Top of Dataset

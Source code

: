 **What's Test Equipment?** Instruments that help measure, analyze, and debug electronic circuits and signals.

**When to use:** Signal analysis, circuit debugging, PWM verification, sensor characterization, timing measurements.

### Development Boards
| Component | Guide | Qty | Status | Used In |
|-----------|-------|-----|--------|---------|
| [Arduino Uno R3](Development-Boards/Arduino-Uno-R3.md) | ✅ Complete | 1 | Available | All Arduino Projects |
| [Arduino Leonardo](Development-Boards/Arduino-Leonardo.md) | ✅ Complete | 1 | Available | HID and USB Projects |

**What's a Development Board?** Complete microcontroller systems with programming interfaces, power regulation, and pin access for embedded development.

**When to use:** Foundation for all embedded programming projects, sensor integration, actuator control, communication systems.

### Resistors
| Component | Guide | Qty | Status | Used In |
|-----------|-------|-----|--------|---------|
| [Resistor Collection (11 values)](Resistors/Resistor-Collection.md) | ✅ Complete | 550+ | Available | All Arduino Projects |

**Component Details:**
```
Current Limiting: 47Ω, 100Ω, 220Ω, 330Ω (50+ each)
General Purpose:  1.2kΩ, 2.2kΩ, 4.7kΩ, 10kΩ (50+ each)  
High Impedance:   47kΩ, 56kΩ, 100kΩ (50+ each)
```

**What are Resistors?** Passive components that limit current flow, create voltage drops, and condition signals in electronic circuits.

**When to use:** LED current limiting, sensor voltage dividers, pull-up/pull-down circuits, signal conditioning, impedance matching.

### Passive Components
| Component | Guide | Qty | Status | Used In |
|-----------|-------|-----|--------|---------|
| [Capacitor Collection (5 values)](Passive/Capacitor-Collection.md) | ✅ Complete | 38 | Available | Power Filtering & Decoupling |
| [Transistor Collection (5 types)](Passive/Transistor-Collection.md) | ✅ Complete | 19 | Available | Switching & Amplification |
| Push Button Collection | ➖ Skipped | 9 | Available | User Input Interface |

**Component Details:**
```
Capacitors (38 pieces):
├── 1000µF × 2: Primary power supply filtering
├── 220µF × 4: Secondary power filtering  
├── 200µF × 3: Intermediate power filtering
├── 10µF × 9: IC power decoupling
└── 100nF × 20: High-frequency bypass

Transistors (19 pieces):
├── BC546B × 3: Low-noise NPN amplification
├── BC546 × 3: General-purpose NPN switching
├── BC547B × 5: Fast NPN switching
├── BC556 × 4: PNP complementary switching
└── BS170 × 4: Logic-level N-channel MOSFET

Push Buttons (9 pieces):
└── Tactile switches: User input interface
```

Bottom of Dataset

> [Problem to work on]: The answer should be the complete set of records, printed exactly.

> [Answer for this exercise]:
Source code

: **What's Test Equipment?** Instruments that help measure, analyze, and debug electronic circuits and signals.

**When to use:** Signal analysis, circuit debugging, PWM verification, sensor characterization, timing measurements.

### Development Boards
| Component | Guide | Qty | Status | Used In |
|-----------|-------|-----|--------|---------|
| [Arduino Uno R3](Development-Boards/Arduino-Uno-R3.md) | ✅ Complete | 1 | Available | All Arduino Projects |
| [Arduino Leonardo](Development-Boards/Arduino-Leonardo.md) | ✅ Complete | 1 | Available | HID and USB Projects |

**What's a Development Board?** Complete microcontroller systems with programming interfaces, power regulation, and pin access for embedded development.

**When to use:** Foundation for all embedded programming projects, sensor integration, actuator control, communication systems.

### Resistors
| Component | Guide | Qty | Status | Used In |
|-----------|-------|-----|--------|---------|
| [Resistor Collection (11 values)](Resistors/Resistor-Collection.md) | ✅ Complete | 550+ | Available | All Arduino Projects |

**Component Details:**
```
Current Limiting: 47Ω, 100Ω, 220Ω, 330Ω (50+ each)
General Purpose:  1.2kΩ, 2.2kΩ, 4.7kΩ, 10kΩ (50+ each)  
High Impedance:   47kΩ, 56kΩ, 100kΩ (50+ each)
```

**What are Resistors?** Passive components that limit current flow, create voltage drops, and condition signals in electronic circuits.

**When to use:** LED current limiting, sensor voltage dividers, pull-up/pull-down circuits, signal conditioning, impedance matching.

### Passive Components
| Component | Guide | Qty | Status | Used In |
|-----------|-------|-----|--------|---------|
| [Capacitor Collection (5 values)](Passive/Capacitor-Collection.md) | ✅ Complete | 38 | Available | Power Filtering & Decoupling |
| [Transistor Collection (5 types)](Passive/Transistor-Collection.md) | ✅ Complete | 19 | Available | Switching & Amplification |
| Push Button Collection | ➖ Skipped | 9 | Available | User Input Interface |

**Component Details:**
```
Capacitors (38 pieces):
├── 1000µF × 2: Primary power supply filtering
├── 220µF × 4: Secondary power filtering  
├── 200µF × 3: Intermediate power filtering
├── 10µF × 9: IC power decoupling
└── 100nF × 20: High-frequency bypass

Transistors (19 pieces):
├── BC546B × 3: Low-noise NPN amplification
├── BC546 × 3: General-purpose NPN switching
├── BC547B × 5: Fast NPN switching
├── BC556 × 4: PNP complementary switching
└── BS170 × 4: Logic-level N-channel MOSFET

Push Buttons (9 pieces):
└── Tactile switches: User input interface
```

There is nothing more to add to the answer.